**Task to carry out**
In the copy, keep every line below as it is and leave out the pictures.

------ Stored data ------

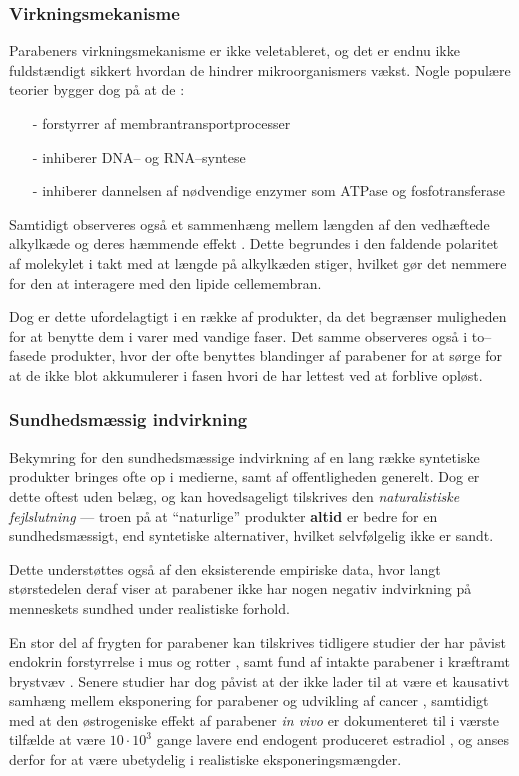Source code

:     \subsubsection{Virkningsmekanisme}
    Parabeners virkningsmekanisme er ikke veletableret, og det er endnu ikke fuldstændigt sikkert hvordan de hindrer mikroorganismers vækst. Nogle populære teorier bygger dog på at de \parencite{Nell2001}:
    \begin{itemize}
        \item[-] forstyrrer af membrantransportprocesser
        \item[-] inhiberer DNA-- og RNA--syntese
        \item[-] inhiberer dannelsen af nødvendige enzymer som ATPase og fosfotransferase
    \end{itemize}
    Samtidigt observeres også et sammenhæng mellem længden af den vedhæftede alkylkæde og deres hæmmende effekt \parencite{Alli2005}. Dette begrundes i den faldende polaritet af molekylet i takt med at længde på alkylkæden stiger, hvilket gør det nemmere for den at interagere med den lipide cellemembran.

    Dog er dette ufordelagtigt i en række af produkter, da det begrænser muligheden for at benytte dem i varer med vandige faser. Det samme observeres også i to--fasede produkter, hvor der ofte benyttes blandinger af parabener for at sørge for at de ikke blot akkumulerer i fasen hvori de har lettest ved at forblive opløst.

    \subsubsection{Sundhedsmæssig indvirkning}
    Bekymring for den sundhedsmæssige indvirkning af en lang række syntetiske produkter bringes ofte op i medierne, samt af offentligheden generelt. Dog er dette oftest uden belæg, og kan hovedsageligt tilskrives den \textit{naturalistiske fejlslutning} --- troen på at ``naturlige'' produkter \textbf{altid} er bedre for en sundhedsmæssigt, end syntetiske alternativer, hvilket selvfølgelig ikke er sandt.

    Dette understøttes også af den eksisterende empiriske data, hvor langt størstedelen deraf viser at parabener ikke har nogen negativ indvirkning på menneskets sundhed under realistiske forhold.

    En stor del af frygten for parabener kan tilskrives tidligere studier der har påvist endokrin forstyrrelse i mus og rotter \parencite{Phil2008}, samt fund af intakte parabener i kræftramt brystvæv \parencite{Darb2004}. Senere studier har dog påvist at der ikke lader til at være et kausativt samhæng mellem eksponering for parabener og udvikling af cancer \parencite{Emil2022}, samtidigt med at den østrogeniske effekt af parabener \textit{in vivo} er dokumenteret til i værste tilfælde at være $10\cdot 10^3$ gange lavere end endogent produceret estradiol \parencite{Edwi1998}, og anses derfor for at være ubetydelig i realistiske eksponeringsmængder.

------

**Reply to the exercise**
Source code

:     \subsubsection{Virkningsmekanisme}
    Parabeners virkningsmekanisme er ikke veletableret, og det er endnu ikke fuldstændigt sikkert hvordan de hindrer mikroorganismers vækst. Nogle populære teorier bygger dog på at de \parencite{Nell2001}:
    \begin{itemize}
        \item[-] forstyrrer af membrantransportprocesser
        \item[-] inhiberer DNA-- og RNA--syntese
        \item[-] inhiberer dannelsen af nødvendige enzymer som ATPase og fosfotransferase
    \end{itemize}
    Samtidigt observeres også et sammenhæng mellem længden af den vedhæftede alkylkæde og deres hæmmende effekt \parencite{Alli2005}. Dette begrundes i den faldende polaritet af molekylet i takt med at længde på alkylkæden stiger, hvilket gør det nemmere for den at interagere med den lipide cellemembran.

    Dog er dette ufordelagtigt i en række af produkter, da det begrænser muligheden for at benytte dem i varer med vandige faser. Det samme observeres også i to--fasede produkter, hvor der ofte benyttes blandinger af parabener for at sørge for at de ikke blot akkumulerer i fasen hvori de har lettest ved at forblive opløst.

    \subsubsection{Sundhedsmæssig indvirkning}
    Bekymring for den sundhedsmæssige indvirkning af en lang række syntetiske produkter bringes ofte op i medierne, samt af offentligheden generelt. Dog er dette oftest uden belæg, og kan hovedsageligt tilskrives den \textit{naturalistiske fejlslutning} --- troen på at ``naturlige'' produkter \textbf{altid} er bedre for en sundhedsmæssigt, end syntetiske alternativer, hvilket selvfølgelig ikke er sandt.

    Dette understøttes også af den eksisterende empiriske data, hvor langt størstedelen deraf viser at parabener ikke har nogen negativ indvirkning på menneskets sundhed under realistiske forhold.

    En stor del af frygten for parabener kan tilskrives tidligere studier der har påvist endokrin forstyrrelse i mus og rotter \parencite{Phil2008}, samt fund af intakte parabener i kræftramt brystvæv \parencite{Darb2004}. Senere studier har dog påvist at der ikke lader til at være et kausativt samhæng mellem eksponering for parabener og udvikling af cancer \parencite{Emil2022}, samtidigt med at den østrogeniske effekt af parabener \textit{in vivo} er dokumenteret til i værste tilfælde at være $10\cdot 10^3$ gange lavere end endogent produceret estradiol \parencite{Edwi1998}, og anses derfor for at være ubetydelig i realistiske eksponeringsmængder.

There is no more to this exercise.